Typology in Joseph of Egypt

Jacob’s son Joseph receives messages in dreams from the Lord. Likewise, God’s angelic messenger instructs Joseph of Nazareth in his dreams. Jacob’s beloved son ends up going to Egypt, eventually drawing his whole clan there; Joseph of Nazareth leads his family into Egypt. In both timelines, Egypt serves as a refuge from danger, at least initially.

Joseph of Egypt is given dominion over the land; he is second only to Pharaoh. And Joseph of Nazareth serves as head of the Holy Family. He is the foster-father of the Christ Child, given dominion over Jesus by the highest paternal authority: God.

Offering of Isaac—Foreshadowing of the Crucifixion

binding of isaac

Another key incident filled with types is the sacrificial offering of Isaac on the part of Abraham. Abraham is the protagonist of this part of the story. But when it comes to typological symbolism, we are going to want to pay attention to Isaac.

Isaac and his father Abraham ascend Mount Moriah. Isaac is carrying the wood for the burnt offering. Once they reach the place where Abraham intends to carry out the sacrifice, he binds his beloved and only-begotten son, offering him up to God. Inevitably, an angel of the Lord comes and tells Abraham to refrain from harming Isaac in any way. It was a test, and Abraham had passed with flying colors. The substitute sacrifice is a ram found trapped by its horns tangled among a thicket.

Isaac is a Type of Christ

If we analyze this, it easy to see Isaac as one of the types to the (then) futuristic Jesus. Jesus, as Isaac’s anti-type, also carries the wood of his own sacrifice; he too ascends a mount. He himself is meant as the sacrifice. Moreover, just as Isaac was to Abraham, so Jesus is to his Heavenly Father: a beloved son. “For God so loved the world that he gave his only Son, that whoever believes in him should not perish but have eternal life” (John 3: 16).

The ram, of course, also bears some significance. And we can speculate that the ram is another type to Christ. Instead of man being sacrificed for his own sins, Christ is substituted. God provides the sacrifice; he himself is the offering. He is the Lamb of God.

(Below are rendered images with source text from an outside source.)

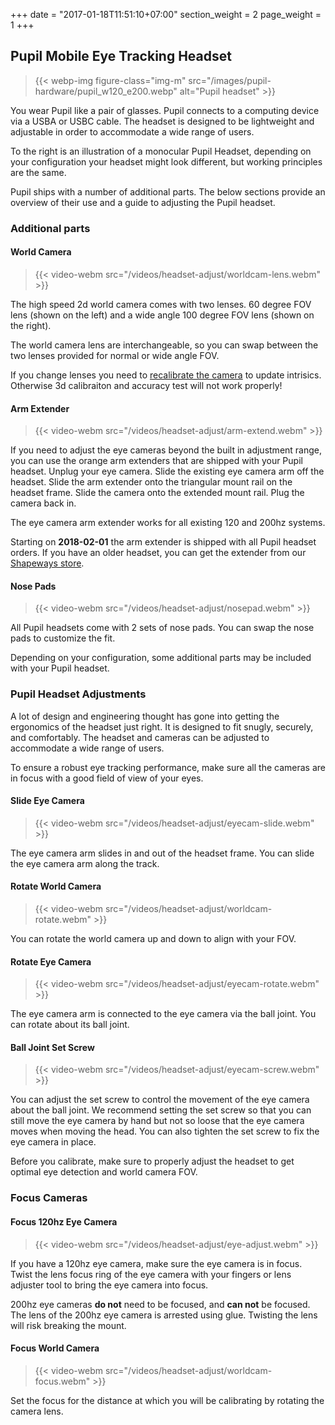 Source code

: +++
date = "2017-01-18T11:51:10+07:00"
section_weight = 2
page_weight = 1
+++

## Pupil Mobile Eye Tracking Headset

> {{< webp-img figure-class="img-m" src="/images/pupil-hardware/pupil_w120_e200.webp" alt="Pupil headset" >}}

You wear Pupil like a pair of glasses. Pupil connects to a computing device via a USBA or USBC cable. The headset is designed to be lightweight and adjustable in order to accommodate a wide range of users. 

To the right is an illustration of a monocular Pupil Headset, depending on your configuration your headset might look different, but working principles are the same.

Pupil ships with a number of additional parts. The below sections provide an overview of their use and a guide to adjusting the Pupil headset. 

### Additional parts

#### World Camera

> {{< video-webm src="/videos/headset-adjust/worldcam-lens.webm" >}}

The high speed 2d world camera comes with two lenses. 60 degree FOV lens (shown on the left) and a wide angle 100 degree FOV lens (shown on the right). 

The world camera lens are interchangeable, so you can swap between the two lenses provided for normal or wide angle FOV.

<aside class="warning">
  If you change lenses you need to <a href="#camera-intrinsics-estimation">recalibrate the camera</a> to update intrisics. Otherwise 3d calibraiton and accuracy test will not work properly!
</aside>

#### Arm Extender

> {{< video-webm src="/videos/headset-adjust/arm-extend.webm" >}}

If you need to adjust the eye cameras beyond the built in adjustment range, you can use the orange arm extenders that are shipped with your Pupil headset. Unplug your eye camera. Slide the existing eye camera arm off the headset. Slide the arm extender onto the triangular mount rail on the headset frame. Slide the camera onto the extended mount rail. Plug the camera back in.

The eye camera arm extender works for all existing 120 and 200hz systems.

<aside class="notice">
  Starting on <strong>2018-02-01</strong> the arm extender is shipped with all Pupil headset orders. If you have an older headset, you can get the extender from our <a href="http://shpws.me/PL6w">Shapeways store</a>.
</aside>

#### Nose Pads

> {{< video-webm src="/videos/headset-adjust/nosepad.webm" >}}

All Pupil headsets come with 2 sets of nose pads. You can swap the nose pads to customize the fit.

<aside class="notice">
Depending on your configuration, some additional parts may be included with your Pupil headset.
</aside>

### Pupil Headset Adjustments

A lot of design and engineering thought has gone into getting the ergonomics of the headset just right. It is designed to fit snugly, securely, and comfortably. The headset and cameras can be adjusted to accommodate a wide range of users. 

To ensure a robust eye tracking performance, make sure all the cameras are in focus with a good field of view of your eyes.

#### Slide Eye Camera
> {{< video-webm src="/videos/headset-adjust/eyecam-slide.webm" >}}

The eye camera arm slides in and out of the headset frame. You can slide the eye camera arm along the track.

#### Rotate World Camera
> {{< video-webm src="/videos/headset-adjust/worldcam-rotate.webm" >}}

You can rotate the world camera up and down to align with your FOV.

#### Rotate Eye Camera
> {{< video-webm src="/videos/headset-adjust/eyecam-rotate.webm" >}}

The eye camera arm is connected to the eye camera via the ball joint. You can rotate about its ball joint.

#### Ball Joint Set Screw
> {{< video-webm src="/videos/headset-adjust/eyecam-screw.webm" >}}

You can adjust the set screw to control the movement of the eye camera about the ball joint. We recommend setting the set screw so that you can still move the eye camera by hand but not so loose that the eye camera moves when moving the head. You can also tighten the set screw to fix the eye camera in place.

<aside class="notice">
  Before you calibrate, make sure to properly adjust the headset to get optimal eye detection and world camera FOV.
</aside>

### Focus Cameras
#### Focus 120hz Eye Camera

> {{< video-webm src="/videos/headset-adjust/eye-adjust.webm" >}}

If you have a 120hz eye camera, make sure the eye camera is in focus. Twist the lens focus ring of the eye camera with your fingers or lens adjuster tool to bring the eye camera into focus.

<aside class="notice">
200hz eye cameras <strong>do not</strong> need to be focused, and <strong>can not</strong> be focused. The lens of the 200hz eye camera is arrested using glue. Twisting the lens will risk breaking the mount.
</aside>

#### Focus World Camera

> {{< video-webm src="/videos/headset-adjust/worldcam-focus.webm" >}}

Set the focus for the distance at which you will be calibrating by rotating the camera lens.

Before we leave the Isaac sacrifice narrative, let’s not forget about Mount Moriah. Apart from the sheer symbolism around the ascent of two mounts, it is worthwhile noting that it is here where the Temple of Jerusalem was constructed. Even more astounding, is the fact that both sacrifices share great proximity with one another. It is believed that both incidents occurred on the same mountain.

The Significance of Typology

Jesus OT

As we have only briefly seen, there are numerous types in the Old Testament which prefigure Christ and his redemptive work of guiding us to eternal life. It is important to remember that typology isn’t some element added by Old Testament writers to add literary merit. They were influenced and prompted to include what they did via God’s subtle direction.

If anything, typology should lead to a deeper appreciation for God’s awesome co-creative work with humanity. In seeing that many of the writings of the Old Testament predate those of the New by a span of centuries, that there was no way for the human authors to be aware of the significance of various key elements they included in their works, we ought to be humbled in the face of the God who dwells outside of time. It should increase our faith.

In all areas of Catholicism, we see an abundance of rich symbolism. Typology, like everything in our religion, has the purpose of drawing our attention to the center of it all: Jesus Christ, who is the Alpha and the Omega, the Beginning and the End!


John Tuttle is a Catholic man who loves discovering and preserving truth and beauty. His work has been featured by Those Catholic Men, Love Thy Nerd, Movie Babble, Publishous, Tea with Tolkien, Catholic Journal: Reflections on Faith & Culture, and elsewhere. He is the founder of the web publication Of Intellect and Interest. He can be reached at jptuttleb9@gmail.com.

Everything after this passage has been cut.